The American Institute of Architects (AIA) is an organization of “over 80,000 licensed architects, emerging professionals, and allied partners.” They call themselves the voice of the architecture profession. AIA wanted to know how the sustainable parts of Pringle Creek (i.e. the LEED-Platinum Cottage) fit into the whole sustainable project. They spoke with Pringle Creek masterplanner James Meyer and here is their web article.

Opsis is designing several other housing models (row houses, loft apartments, single-family homes, etc.), some as traditional as the cottage house, and others featuring more contemporary flat roofs and vertical profiles. They are currently building their first three-story “Tall House,” and other designs are in various stages of construction design and permitting.

These designs will be suggested templates for builders. Other architects are allowed to create new designs pending approval of the Pringle Creek Design Review Committee. However, the development’s commitment to sustainability is contractually mandated: All new buildings must be LEED certified.
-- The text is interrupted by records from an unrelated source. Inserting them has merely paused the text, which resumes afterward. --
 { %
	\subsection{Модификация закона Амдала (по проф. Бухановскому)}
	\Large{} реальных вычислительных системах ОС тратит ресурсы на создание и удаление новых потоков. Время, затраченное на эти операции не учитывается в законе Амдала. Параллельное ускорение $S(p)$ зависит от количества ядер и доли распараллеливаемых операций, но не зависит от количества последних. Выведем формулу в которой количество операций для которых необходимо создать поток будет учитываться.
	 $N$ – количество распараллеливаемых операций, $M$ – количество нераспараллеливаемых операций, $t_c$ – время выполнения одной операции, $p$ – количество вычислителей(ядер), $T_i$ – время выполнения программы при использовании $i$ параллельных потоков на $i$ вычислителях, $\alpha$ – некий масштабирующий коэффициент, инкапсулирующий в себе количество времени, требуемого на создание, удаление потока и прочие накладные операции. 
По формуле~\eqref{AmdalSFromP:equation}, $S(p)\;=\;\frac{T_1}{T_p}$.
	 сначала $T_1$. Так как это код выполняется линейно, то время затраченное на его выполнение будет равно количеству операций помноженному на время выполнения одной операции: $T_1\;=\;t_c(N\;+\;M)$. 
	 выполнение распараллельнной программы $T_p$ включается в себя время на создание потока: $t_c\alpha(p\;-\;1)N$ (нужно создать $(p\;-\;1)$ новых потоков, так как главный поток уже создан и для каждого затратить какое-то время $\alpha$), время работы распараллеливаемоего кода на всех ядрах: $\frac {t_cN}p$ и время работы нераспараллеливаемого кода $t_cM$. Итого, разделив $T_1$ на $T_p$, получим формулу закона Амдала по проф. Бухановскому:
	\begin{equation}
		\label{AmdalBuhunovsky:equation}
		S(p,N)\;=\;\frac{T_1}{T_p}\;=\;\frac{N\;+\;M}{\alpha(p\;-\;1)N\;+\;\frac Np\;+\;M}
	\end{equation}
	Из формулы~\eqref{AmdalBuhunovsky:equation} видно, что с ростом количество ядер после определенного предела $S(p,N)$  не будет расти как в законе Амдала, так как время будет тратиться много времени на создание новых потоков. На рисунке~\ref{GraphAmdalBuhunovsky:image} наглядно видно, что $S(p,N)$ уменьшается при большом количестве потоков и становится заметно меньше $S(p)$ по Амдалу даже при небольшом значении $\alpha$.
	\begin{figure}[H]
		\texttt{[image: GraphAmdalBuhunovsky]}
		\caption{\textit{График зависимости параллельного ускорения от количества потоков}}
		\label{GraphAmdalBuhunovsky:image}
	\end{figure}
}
Meyer says the Design Review Committee’s charter is less aesthetically fixated and more sustainably oriented than a typical subdivision’s equivalent. “We’re not stylistically driving it, but we’re driving it on a set of principles,” he says.

Key to the development’s potential attractiveness, Meyer says, is allowing the community to grow and develop organically, without restrictive and detailed building regulations, so “that you feel there is a history of [the place], that it wasn’t just sort of a piece of machinery that was crafted the week before,” even though his initial design impulse might be to rigorously define this very machine.